─── Entries shown

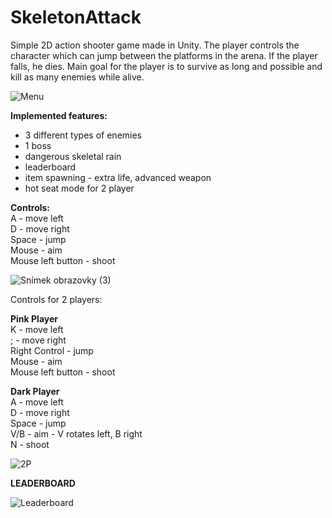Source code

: # SkeletonAttack
Simple 2D action shooter game made in Unity. The player controls the character which can jump between the platforms in the arena. If the player falls, he dies. Main goal for the player is to survive as long and possible and kill as many enemies while alive.

![Menu](https://user-images.githubusercontent.com/57239556/110860572-38e69f00-82bd-11eb-94a2-f80ac6c5ea9e.png)
 
**Implemented features:**<br/>
 - 3 different types of enemies<br/>
 - 1 boss<br/>
 - dangerous skeletal rain<br/>
 - leaderboard<br/>
 - item spawning - extra life, advanced weapon<br/>
 - hot seat mode for 2 player<br/>

 **Controls:**<br/>
  A - move left<br/>
  D - move right<br/>
  Space - jump<br/>
  Mouse - aim<br/>
  Mouse left button - shoot<br/>
  
![Snímek obrazovky (3)](https://user-images.githubusercontent.com/57239556/110343225-8e584d00-802c-11eb-86c9-93040381da94.png)

Controls for 2 players:</br>

 **Pink Player**<br/>
  K - move left<br/>
  ; - move right<br/>
  Right Control - jump<br/>
  Mouse - aim<br/>
  Mouse left button - shoot<br/>                  
  
**Dark Player**</br>
   A - move left<br/>
   D - move right<br/>
   Space - jump<br/>
   V/B - aim - V rotates left, B right<br/> 
   N - shoot<br/>
  
![2P](https://user-images.githubusercontent.com/57239556/110860478-1bb1d080-82bd-11eb-95b1-265587626248.png)


**LEADERBOARD**

![Leaderboard](https://user-images.githubusercontent.com/57239556/110860546-32582780-82bd-11eb-99b7-663308d038b2.png)




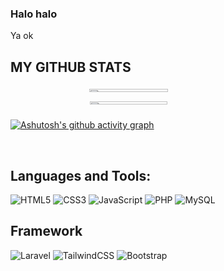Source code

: <h3>Halo halo</h3>

Ya ok

## MY GITHUB STATS

<div style="display: grid; place-items: center">
  <img width="50%" src="https://github-readme-stats.vercel.app/api?username=Farish-Asqalani&show_icons=true&theme=tokyonight&hide_border=true"  />
  <img width="49.5%" src="https://github-readme-stats.vercel.app/api/top-langs?username=Farish-Asqalani&show_icons=true&locale=en&layout=compact&theme=tokyonight&hide_border=true" />
</div>

[![Ashutosh's github activity graph](https://activity-graph.herokuapp.com/graph?username=Farish-Asqalani&theme=tokyo-night)](https://github.com/ashutosh00710/github-readme-activity-graph)

<br>

## Languages and Tools:
![HTML5](https://img.shields.io/badge/html5-%23E34F26.svg?style=for-the-badge&logo=html5&logoColor=white) ![CSS3](https://img.shields.io/badge/css3-%231572B6.svg?style=for-the-badge&logo=css3&logoColor=white) ![JavaScript](https://img.shields.io/badge/javascript-%23323330.svg?style=for-the-badge&logo=javascript&logoColor=%23F7DF1E) ![PHP](https://img.shields.io/badge/php-%23777BB4.svg?style=for-the-badge&logo=php&logoColor=white) 
![MySQL](https://img.shields.io/badge/mysql-%2300f.svg?style=for-the-badge&logo=mysql&logoColor=white)

## Framework
![Laravel](https://img.shields.io/badge/laravel-%23FF2D20.svg?style=for-the-badge&logo=laravel&logoColor=white)
![TailwindCSS](https://img.shields.io/badge/tailwindcss-%2338B2AC.svg?style=for-the-badge&logo=tailwind-css&logoColor=white)
![Bootstrap](https://img.shields.io/badge/bootstrap-%23563D7C.svg?style=for-the-badge&logo=bootstrap&logoColor=white)

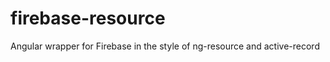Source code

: firebase-resource
=================

Angular wrapper for Firebase in the style of ng-resource and active-record

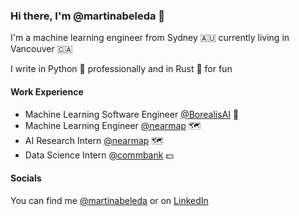 ### Hi there, I'm @martinabeleda 👋

I'm a machine learning engineer from Sydney 🇦🇺 currently living in Vancouver 🇨🇦

I write in Python 🐍 professionally and in Rust 🦀 for fun

#### Work Experience

- Machine Learning Software Engineer [@BorealisAI](https://www.borealisai.com/en/) 🌃
- Machine Learning Engineer [@nearmap](https://www.nearmap.com/au/en/products/ai-aerial-maps) 🗺️
- AI Research Intern [@nearmap](https://www.nearmap.com/au/en/products/ai-aerial-maps) 🗺️
- Data Science Intern [@commbank](https://www.commbank.com.au/) 💵

#### Socials

You can find me [@martinabeleda](https://twitter.com/martinabeleda) or on [LinkedIn](https://www.linkedin.com/in/martinabeleda/)
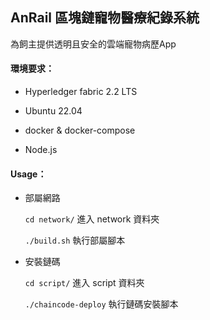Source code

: ## AnRail  區塊鏈寵物醫療紀錄系統
為飼主提供透明且安全的雲端寵物病歷App


####    環境要求： 

* Hyperledger fabric 2.2 LTS

* Ubuntu 22.04

* docker & docker-compose

* Node.js

#### Usage：
* 部屬網路 

    `cd network/` 進入 network 資料夾 <br>

    `./build.sh` 執行部屬腳本

* 安裝鏈碼

    `cd script/` 進入 script 資料夾 <br>

    `./chaincode-deploy` 執行鏈碼安裝腳本
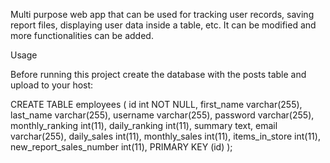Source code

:Multi purpose web app that can be used for tracking user records, saving report files, displaying user data inside a table, etc. It can be modified and more functionalities can be added.


Usage

Before running this project create the database with the posts table and upload to your host:

CREATE TABLE employees (
    id int NOT NULL,
    first_name varchar(255),
    last_name varchar(255),
    username varchar(255),
    password varchar(255),
    monthly_ranking int(11),
    daily_ranking int(11),
    summary text,
    email varchar(255),
    daily_sales int(11),
    monthly_sales int(11),
    items_in_store int(11),
    new_report_sales_number int(11),
    PRIMARY KEY (id)
);
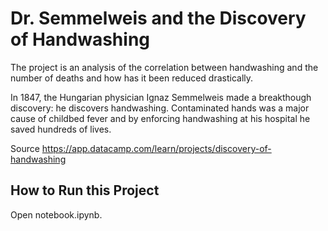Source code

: # Dr. Semmelweis and the Discovery of Handwashing
The project is an analysis of the correlation between handwashing and the number of deaths and how has it been reduced drastically.

In 1847, the Hungarian physician Ignaz Semmelweis made a breakthough discovery: he discovers handwashing. Contaminated hands was a major cause of childbed fever and by enforcing handwashing at his hospital he saved hundreds of lives.

Source https://app.datacamp.com/learn/projects/discovery-of-handwashing
## How to Run this Project
Open notebook.ipynb.
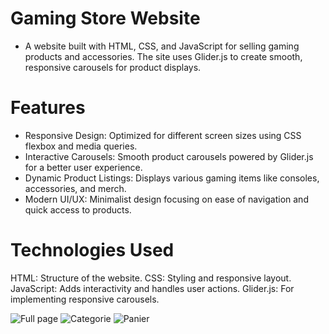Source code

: # Gaming Store Website
- A website built with HTML, CSS, and JavaScript for selling gaming products and accessories. The site uses Glider.js to create smooth, responsive carousels for product displays.

# Features
- Responsive Design: Optimized for different screen sizes using CSS flexbox and media queries.
- Interactive Carousels: Smooth product carousels powered by Glider.js for a better user experience.
- Dynamic Product Listings: Displays various gaming items like consoles, accessories, and merch.
- Modern UI/UX: Minimalist design focusing on ease of navigation and quick access to products.
# Technologies Used
HTML: Structure of the website.
CSS: Styling and responsive layout.
JavaScript: Adds interactivity and handles user actions.
Glider.js: For implementing responsive carousels.


![Full page](https://github.com/user-attachments/assets/0805c9c2-ba77-42e1-9dd0-dd0b73133d11)
![Categorie](https://github.com/user-attachments/assets/350c1c6c-63c1-41b8-8426-58313fd7b8bc)
![Panier](https://github.com/user-attachments/assets/7a7c08d0-6133-46bb-bccb-75f792e6d799)
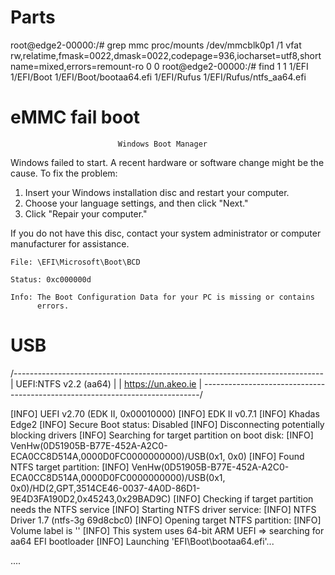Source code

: # Parts

root@edge2-00000:/# grep mmc proc/mounts 
/dev/mmcblk0p1 /1 vfat rw,relatime,fmask=0022,dmask=0022,codepage=936,iocharset=utf8,shortname=mixed,errors=remount-ro 0 0
root@edge2-00000:/# find 1
1
1/EFI
1/EFI/Boot
1/EFI/Boot/bootaa64.efi
1/EFI/Rufus
1/EFI/Rufus/ntfs_aa64.efi

# eMMC fail boot

                            Windows Boot Manager                               

Windows failed to start. A recent hardware or software change might be the
cause. To fix the problem: 

  1. Insert your Windows installation disc and restart your computer.
  2. Choose your language settings, and then click "Next."
  3. Click "Repair your computer."

If you do not have this disc, contact your system administrator or computer
manufacturer for assistance. 

    File: \EFI\Microsoft\Boot\BCD

    Status: 0xc000000d

    Info: The Boot Configuration Data for your PC is missing or contains    
          errors.                                                           
                                                                            

# USB

/-----------------------------------------------------------------------------\
|                            UEFI:NTFS v2.2 (aa64)                            |
|                            <https://un.akeo.ie>                             |
\-----------------------------------------------------------------------------/

[INFO] UEFI v2.70 (EDK II, 0x00010000)
[INFO] EDK II v0.7.1
[INFO] Khadas Edge2
[INFO] Secure Boot status: Disabled
[INFO] Disconnecting potentially blocking drivers
[INFO] Searching for target partition on boot disk:
[INFO]   VenHw(0D51905B-B77E-452A-A2C0-ECA0CC8D514A,0000D0FC0000000000)/USB(0x1,
0x0)
[INFO] Found NTFS target partition:
[INFO]   VenHw(0D51905B-B77E-452A-A2C0-ECA0CC8D514A,0000D0FC0000000000)/USB(0x1,
0x0)/HD(2,GPT,3514CE46-0037-4A0D-86D1-9E4D3FA190D2,0x45243,0x29BAD9C)
[INFO] Checking if target partition needs the NTFS service
[INFO] Starting NTFS driver service:
[INFO]   NTFS Driver 1.7 (ntfs-3g 69d8cbc0)
[INFO] Opening target NTFS partition:
[INFO]   Volume label is ''
[INFO] This system uses 64-bit ARM UEFI => searching for aa64 EFI bootloader
[INFO] Launching 'EFI\Boot\bootaa64.efi'...

....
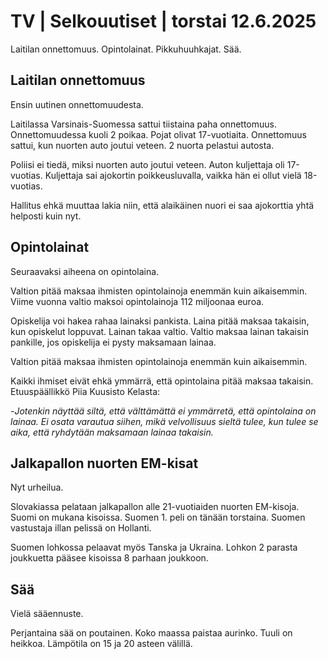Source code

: # TV | Selkouutiset | torstai 12.6.2025

Laitilan onnettomuus. Opintolainat. Pikkuhuuhkajat. Sää.

## Laitilan onnettomuus

Ensin uutinen onnettomuudesta.

Laitilassa Varsinais-Suomessa sattui tiistaina paha onnettomuus. Onnettomuudessa kuoli 2 poikaa. Pojat olivat 17-vuotiaita. Onnettomuus sattui, kun nuorten auto joutui veteen. 2 nuorta pelastui autosta.

Poliisi ei tiedä, miksi nuorten auto joutui veteen. Auton kuljettaja oli 17-vuotias. Kuljettaja sai ajokortin poikkeusluvalla, vaikka hän ei ollut vielä 18-vuotias.

Hallitus ehkä muuttaa lakia niin, että alaikäinen nuori ei saa ajokorttia yhtä helposti kuin nyt.

## Opintolainat

Seuraavaksi aiheena on opintolaina.

Valtion pitää maksaa ihmisten opintolainoja enemmän kuin aikaisemmin. Viime vuonna valtio maksoi opintolainoja 112 miljoonaa euroa.

Opiskelija voi hakea rahaa lainaksi pankista. Laina pitää maksaa takaisin, kun opiskelut loppuvat. Lainan takaa valtio. Valtio maksaa lainan takaisin pankille, jos opiskelija ei pysty maksamaan lainaa.

Valtion pitää maksaa ihmisten opintolainoja enemmän kuin aikaisemmin.

Kaikki ihmiset eivät ehkä ymmärrä, että opintolaina pitää maksaa takaisin. Etuuspäällikkö Piia Kuusisto Kelasta:

\-*Jotenkin näyttää siltä, että välttämättä ei ymmärretä, että opintolaina on lainaa. Ei osata varautua siihen, mikä velvollisuus sieltä tulee, kun tulee se aika, että ryhdytään maksamaan lainaa takaisin.*

## Jalkapallon nuorten EM-kisat

Nyt urheilua.

Slovakiassa pelataan jalkapallon alle 21-vuotiaiden nuorten EM-kisoja. Suomi on mukana kisoissa. Suomen 1. peli on tänään torstaina. Suomen vastustaja illan pelissä on Hollanti.

Suomen lohkossa pelaavat myös Tanska ja Ukraina. Lohkon 2 parasta joukkuetta pääsee kisoissa 8 parhaan joukkoon.

## Sää

Vielä sääennuste.

Perjantaina sää on poutainen. Koko maassa paistaa aurinko. Tuuli on heikkoa. Lämpötila on 15 ja 20 asteen välillä.
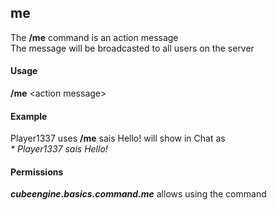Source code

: ## me ##
The **/me** command is an action message  
The message will be broadcasted to all users on the server

#### Usage ####
**/me** <action message\>

#### Example ####
Player1337 uses **/me** sais Hello!
will show in Chat as  
*\* Player1337 sais Hello!*

#### Permissions ####
***cubeengine.basics.command.me*** allows using the command
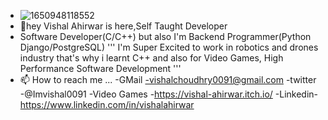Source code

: - ![1650948118552](https://user-images.githubusercontent.com/73791462/166522186-416060e5-b901-44e3-b746-ecb80d34f065.jpeg )
- 👋hey Vishal Ahirwar is here,Self Taught Developer
-  Software Developer(C/C++) but also I'm Backend Programmer(Python Django/PostgreSQL)
  '''
  I'm Super Excited to work in
  robotics and drones industry that's why 
  i learnt C++ and also for Video Games,
  High Performance Software Development
  '''
- 📫 How to reach me ...
 -GMail -vishalchoudhry0091@gmail.com
 -twitter -@Imvishal0091
 -Video Games -https://vishal-ahirwar.itch.io/
 -Linkedin-https://www.linkedin.com/in/vishalahirwar

<!---
IVishalAhirwar/IVishalAhirwar is a ✨ special ✨ repository because its `README.md` (this file) appears on your GitHub profile.
You can click the Preview link to take a look at your changes.
--->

──────

▶ Task instructions: Each line in the records above with "vercel" must be returned.

▶ Written answer:
  <img width="50%" src="https://github-readme-stats.vercel.app/api?username=Farish-Asqalani&show_icons=true&theme=tokyonight&hide_border=true"  />
  <img width="49.5%" src="https://github-readme-stats.vercel.app/api/top-langs?username=Farish-Asqalani&show_icons=true&locale=en&layout=compact&theme=tokyonight&hide_border=true" />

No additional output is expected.